Indeed, studies have concluded that helmets reduce the risk of a serious head injury by as much as 60 percent. But a surprising number of safety experts and snowsport enthusiasts remain unconvinced that helmets reduce overall injury risk.

Why? A telling 2009 survey of ski patrollers from across the country found that 77 percent did not wear helmets because they worried that the headgear could reduce their peripheral vision, hearing and response times, making them slower and clumsier. In addition, many worried that if they wore helmets, less-adept skiers and snowboarders might do likewise, feel invulnerable and engage in riskier behavior on the slopes.

In the past several years, a number of researchers have attempted to resolve these concerns, for or against helmets. And in almost all instances, helmets have proved their value.

In the Innsbruck speed experiment, the researchers found that people whom the questionnaires showed to be risk takers skied and rode faster than those who were by nature cautious. No surprise.

But wearing a helmet did not increase people’s speed, as would be expected if the headgear encouraged risk taking. Cautious people were slower than risk-takers, whether they wore helmets or not; and risk-takers were fast, whether their heads were helmeted or bare.

Interestingly, the skiers and riders who were the most likely, in general, to don a helmet were the most expert, the men and women with the most talent and hours on the slopes. Experience seemed to have taught them the value of a helmet.

Off of the slopes, other new studies have brought skiers and snowboarders into the lab to test their reaction times and vision with and without helmets. Peripheral vision and response times are a serious safety concern in a sport where skiers and riders rapidly converge from multiple directions.

But when researchers asked snowboarders and skiers to wear caps, helmets, goggles or various combinations of each for a 2011 study and then had them sit before a computer screen and press a button when certain images popped up, they found that volunteers’ peripheral vision and reaction times were virtually unchanged when they wore a helmet, compared with wearing a hat. Goggles slightly reduced peripheral vision and increased response times. But helmets had no significant effect.

Even when researchers added music, testing snowboarders and skiers wearing Bluetooth-audio equipped helmets, response times did not increase significantly from when they wore wool caps.

So why do up to 40 percent of skiers and snowboarders still avoid helmets?

“The biggest reason, I think, is that many people never expect to fall,” says Dr. Adil H. Haider, a trauma surgeon and associate professor of surgery at Johns Hopkins University in Baltimore and co-author of a major new review of studies related to winter helmet use. “That attitude is especially common in people, like me, who are comfortable on blue runs but maybe not on blacks, and even more so in beginners.”

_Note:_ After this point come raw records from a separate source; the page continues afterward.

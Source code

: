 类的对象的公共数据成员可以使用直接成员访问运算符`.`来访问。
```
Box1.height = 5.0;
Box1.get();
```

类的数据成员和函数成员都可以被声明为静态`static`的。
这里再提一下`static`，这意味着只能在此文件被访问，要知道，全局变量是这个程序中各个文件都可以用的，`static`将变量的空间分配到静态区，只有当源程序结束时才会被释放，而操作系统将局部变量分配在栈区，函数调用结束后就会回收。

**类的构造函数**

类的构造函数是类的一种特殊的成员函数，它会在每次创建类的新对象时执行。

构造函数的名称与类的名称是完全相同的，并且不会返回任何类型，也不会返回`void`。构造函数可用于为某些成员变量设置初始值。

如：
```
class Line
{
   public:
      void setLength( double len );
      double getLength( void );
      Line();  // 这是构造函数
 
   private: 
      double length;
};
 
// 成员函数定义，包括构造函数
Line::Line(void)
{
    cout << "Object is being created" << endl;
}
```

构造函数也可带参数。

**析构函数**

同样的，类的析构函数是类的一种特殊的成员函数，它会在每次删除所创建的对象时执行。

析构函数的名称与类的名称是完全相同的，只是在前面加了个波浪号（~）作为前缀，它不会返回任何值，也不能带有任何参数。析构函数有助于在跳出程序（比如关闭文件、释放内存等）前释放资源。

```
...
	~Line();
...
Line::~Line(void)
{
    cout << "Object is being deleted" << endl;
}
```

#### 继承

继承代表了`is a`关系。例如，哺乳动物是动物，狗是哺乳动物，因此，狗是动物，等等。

But a study published last spring detailing snowboarding injuries over the course of 18 seasons at a Vermont ski resort found that the riders at greatest risk of hurting themselves were female beginners. I sympathize.

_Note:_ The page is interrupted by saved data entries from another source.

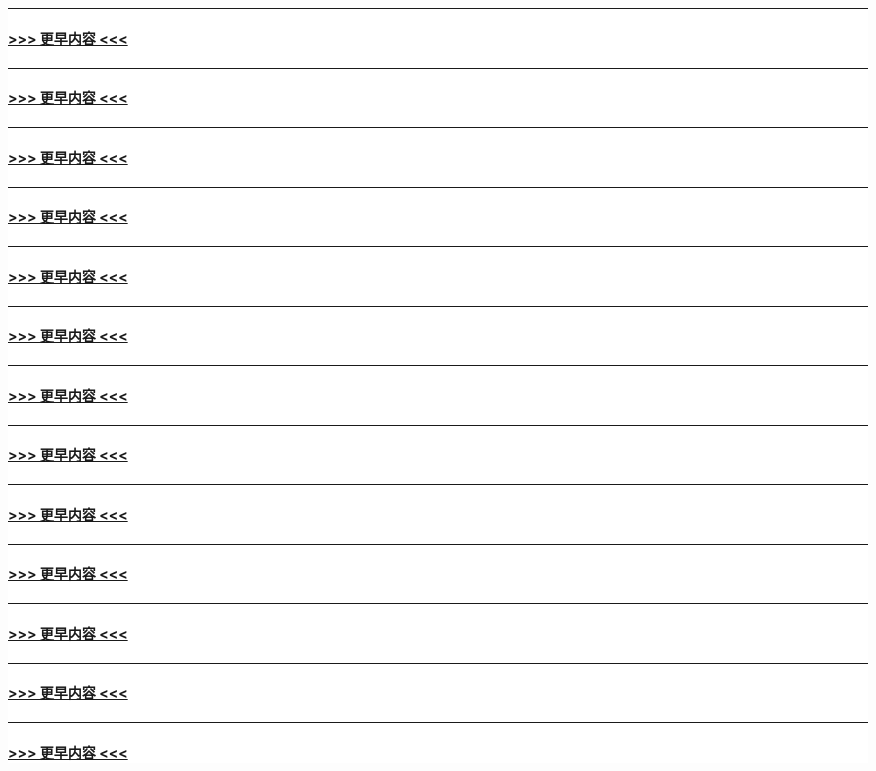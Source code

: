 ----
#### [ >>> 更早内容 <<< ](../indexes/sedskxGVP-earlier.md?t=10161051)

----
#### [ >>> 更早内容 <<< ](../indexes/sedskxGVP-earlier.md?t=10161102)

----
#### [ >>> 更早内容 <<< ](../indexes/sedskxGVP-earlier.md?t=10161151)

----
#### [ >>> 更早内容 <<< ](../indexes/sedskxGVP-earlier.md?t=10161202)

----
#### [ >>> 更早内容 <<< ](../indexes/sedskxGVP-earlier.md?t=10161251)

----
#### [ >>> 更早内容 <<< ](../indexes/sedskxGVP-earlier.md?t=10161302)

----
#### [ >>> 更早内容 <<< ](../indexes/sedskxGVP-earlier.md?t=10161351)

----
#### [ >>> 更早内容 <<< ](../indexes/sedskxGVP-earlier.md?t=10161402)

----
#### [ >>> 更早内容 <<< ](../indexes/sedskxGVP-earlier.md?t=10161451)

----
#### [ >>> 更早内容 <<< ](../indexes/sedskxGVP-earlier.md?t=10161502)

----
#### [ >>> 更早内容 <<< ](../indexes/sedskxGVP-earlier.md?t=10161551)

----
#### [ >>> 更早内容 <<< ](../indexes/sedskxGVP-earlier.md?t=10161602)

----
#### [ >>> 更早内容 <<< ](../indexes/sedskxGVP-earlier.md?t=10161651)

The takeaway from the growing body of science about ski helmets is in fact unequivocal, Dr. Haider said. “Helmets are safe. They don’t seem to increase risk taking. And they protect against serious, even fatal head injuries.”

The Eastern Association for the Surgery of Trauma, of which Dr. Haider is a member, has issued a recommendation that “all recreational skiers and snowboarders should wear safety helmets,” making them the first medical group to go on record advocating universal helmet use.

Perhaps even more persuasive, Dr. Haider has given helmets to all of his family members and colleagues who ski or ride. “As a trauma surgeon, I know how difficult it is to fix a brain,” he said. “So everyone I care about wears a helmet.”